Before we talk about bitcoin, let’s talk about money. At its core, money is something that represents value. If I work for you, you give me money in exchange for the value I gave you. I can then use that money to get value from someone else in the future. Over the years, storing value has come in different shapes and forms, such as salt, wheat and of course gold have all been used as a medium of exchange, however in order for something to represent value, people must believe that it’s valuable, and that it will stay valuable in the future.
Up until a hundred years ago or so we always trusted in someThing to represent money.
However something happened along the way and we’ve changed our trust model from trusting someTHING to trusting in someONE.

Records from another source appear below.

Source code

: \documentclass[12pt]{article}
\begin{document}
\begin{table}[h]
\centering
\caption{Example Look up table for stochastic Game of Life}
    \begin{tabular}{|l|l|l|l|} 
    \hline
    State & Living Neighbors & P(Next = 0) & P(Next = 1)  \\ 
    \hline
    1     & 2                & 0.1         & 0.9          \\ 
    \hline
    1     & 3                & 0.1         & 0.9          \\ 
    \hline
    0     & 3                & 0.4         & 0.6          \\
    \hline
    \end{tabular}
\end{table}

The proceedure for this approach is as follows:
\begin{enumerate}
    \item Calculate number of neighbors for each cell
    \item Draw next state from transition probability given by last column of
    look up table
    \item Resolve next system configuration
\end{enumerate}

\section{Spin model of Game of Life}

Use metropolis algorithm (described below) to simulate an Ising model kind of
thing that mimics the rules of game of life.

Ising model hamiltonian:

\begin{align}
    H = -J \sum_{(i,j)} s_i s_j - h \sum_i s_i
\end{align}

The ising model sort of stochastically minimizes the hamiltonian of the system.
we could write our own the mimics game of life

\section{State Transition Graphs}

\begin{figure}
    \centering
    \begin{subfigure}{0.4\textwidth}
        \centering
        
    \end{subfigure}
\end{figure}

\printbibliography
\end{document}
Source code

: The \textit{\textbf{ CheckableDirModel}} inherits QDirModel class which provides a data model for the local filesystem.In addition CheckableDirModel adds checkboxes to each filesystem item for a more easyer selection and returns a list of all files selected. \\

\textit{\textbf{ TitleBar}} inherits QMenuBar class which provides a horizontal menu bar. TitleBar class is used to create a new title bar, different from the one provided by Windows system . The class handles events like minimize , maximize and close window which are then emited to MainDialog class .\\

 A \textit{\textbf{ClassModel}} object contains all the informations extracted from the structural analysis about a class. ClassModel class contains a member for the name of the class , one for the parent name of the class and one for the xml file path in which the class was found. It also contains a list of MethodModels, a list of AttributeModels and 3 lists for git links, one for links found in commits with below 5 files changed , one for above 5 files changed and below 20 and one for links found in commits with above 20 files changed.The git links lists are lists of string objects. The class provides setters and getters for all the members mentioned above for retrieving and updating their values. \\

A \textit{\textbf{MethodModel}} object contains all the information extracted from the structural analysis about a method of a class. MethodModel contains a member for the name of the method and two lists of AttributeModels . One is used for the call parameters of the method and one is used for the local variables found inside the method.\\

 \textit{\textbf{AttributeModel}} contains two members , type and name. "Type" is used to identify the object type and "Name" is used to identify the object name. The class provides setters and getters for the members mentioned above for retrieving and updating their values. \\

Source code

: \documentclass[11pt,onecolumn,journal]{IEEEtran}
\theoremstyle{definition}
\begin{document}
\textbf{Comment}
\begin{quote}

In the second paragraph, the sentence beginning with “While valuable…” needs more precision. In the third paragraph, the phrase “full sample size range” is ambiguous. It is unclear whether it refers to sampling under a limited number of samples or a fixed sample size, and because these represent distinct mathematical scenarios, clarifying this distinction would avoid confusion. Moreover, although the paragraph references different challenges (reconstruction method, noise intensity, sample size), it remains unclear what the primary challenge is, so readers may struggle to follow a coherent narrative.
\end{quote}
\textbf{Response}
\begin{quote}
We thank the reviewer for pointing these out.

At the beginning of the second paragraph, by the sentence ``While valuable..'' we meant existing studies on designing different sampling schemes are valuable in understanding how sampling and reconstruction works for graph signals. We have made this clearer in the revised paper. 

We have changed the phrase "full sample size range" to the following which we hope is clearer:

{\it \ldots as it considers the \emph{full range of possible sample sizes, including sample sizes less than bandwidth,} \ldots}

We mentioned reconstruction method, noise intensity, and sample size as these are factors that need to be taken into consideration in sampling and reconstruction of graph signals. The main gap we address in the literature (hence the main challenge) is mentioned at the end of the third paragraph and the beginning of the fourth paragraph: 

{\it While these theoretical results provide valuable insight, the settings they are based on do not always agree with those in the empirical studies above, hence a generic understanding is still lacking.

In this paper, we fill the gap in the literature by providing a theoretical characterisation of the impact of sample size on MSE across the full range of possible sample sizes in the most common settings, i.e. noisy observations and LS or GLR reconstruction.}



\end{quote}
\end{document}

Over time, people found it too cumbersome to walk around the world carrying bars of gold or other forms of money, so paper money was invented.
Here’s how it worked:
A bank or government would offer to take possession of your bar of gold; let’s say worth $1,000, and in return, that bank would give you receipt certificates, which we call bills, amounting to $1000. Not only were these pieces of paper much easier to carry, but you could spend a dollar on a cup of coffee and not have to cut your gold bar into a thousand pieces. If you wanted your gold back, you simply took $1000 in bills back to the bank to redeem them for the actual form of money, in this case that gold bar, whenever you needed… And so, paper money was born as an instrument of practicality and convenience.
However as time went by, and due to macroeconomic changes, this bond between the paper receipt and the gold it stands for was broken. Over time governments told their citizens that the government itself would be liable for the value of that paper money.